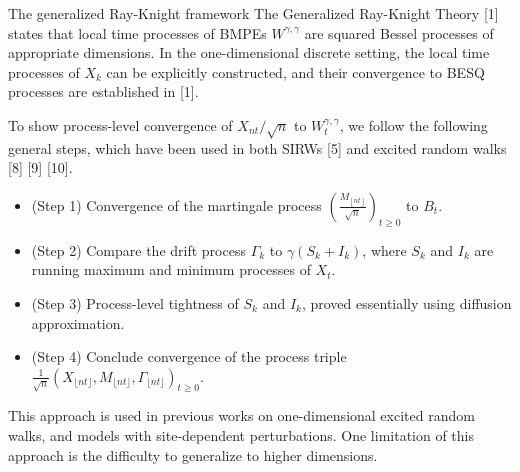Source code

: \begin{mainbox}{The generalized Ray-Knight framework}
    The Generalized Ray-Knight Theory [1] states that local time processes of BMPEs $W^{\gamma, \gamma}$ are squared Bessel processes of appropriate dimensions. 
    In the one-dimensional discrete setting, the local time processes of $X_k$ can be explicitly constructed, and their convergence to BESQ processes are established in [1].

    To show process-level convergence of $X_{nt} / \sqrt{n}$ to $W^{\gamma, \gamma}_t$, we follow the following general steps, which have been used in both SIRWs [5] and excited random walks [8] [9] [10].
    
    \begin{itemize}
        \item (Step 1) Convergence of the martingale process $\left( \frac{M_{\left\lfloor n t \right\rfloor}}{\sqrt{n}} \right) _{t \ge 0}$ to $B_t$.
        \item (Step 2) Compare the drift process $\Gamma_k$ to $\gamma (S_k + I_k)$, where $S_k$ and $I_k$ are running maximum and minimum processes of $X_t$.
        \item (Step 3) Process-level tightness of $S_k$ and $I_k$, proved essentially using diffusion approximation.
        \item (Step 4) Conclude convergence of the process triple $\frac{1}{\sqrt{n}}\left(X_{\lfloor n t\rfloor}, M_{\lfloor n t\rfloor}, \Gamma_{\lfloor n t\rfloor}\right)_{t \geq 0}$. %
    \end{itemize}
    This approach is used in previous works on one-dimensional excited random walks, and models with site-dependent perturbations.
    One limitation of this approach is the difficulty to generalize to higher dimensions.
\end{mainbox}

================

Exercise aim: The pictures are not part of the copy. Retype everything else in the entries exactly.

Answer section:
Source code

: \begin{mainbox}{The generalized Ray-Knight framework}
    The Generalized Ray-Knight Theory [1] states that local time processes of BMPEs $W^{\gamma, \gamma}$ are squared Bessel processes of appropriate dimensions. 
    In the one-dimensional discrete setting, the local time processes of $X_k$ can be explicitly constructed, and their convergence to BESQ processes are established in [1].

    To show process-level convergence of $X_{nt} / \sqrt{n}$ to $W^{\gamma, \gamma}_t$, we follow the following general steps, which have been used in both SIRWs [5] and excited random walks [8] [9] [10].
    
    \begin{itemize}
        \item (Step 1) Convergence of the martingale process $\left( \frac{M_{\left\lfloor n t \right\rfloor}}{\sqrt{n}} \right) _{t \ge 0}$ to $B_t$.
        \item (Step 2) Compare the drift process $\Gamma_k$ to $\gamma (S_k + I_k)$, where $S_k$ and $I_k$ are running maximum and minimum processes of $X_t$.
        \item (Step 3) Process-level tightness of $S_k$ and $I_k$, proved essentially using diffusion approximation.
        \item (Step 4) Conclude convergence of the process triple $\frac{1}{\sqrt{n}}\left(X_{\lfloor n t\rfloor}, M_{\lfloor n t\rfloor}, \Gamma_{\lfloor n t\rfloor}\right)_{t \geq 0}$. %
    \end{itemize}
    This approach is used in previous works on one-dimensional excited random walks, and models with site-dependent perturbations.
    One limitation of this approach is the difficulty to generalize to higher dimensions.
\end{mainbox}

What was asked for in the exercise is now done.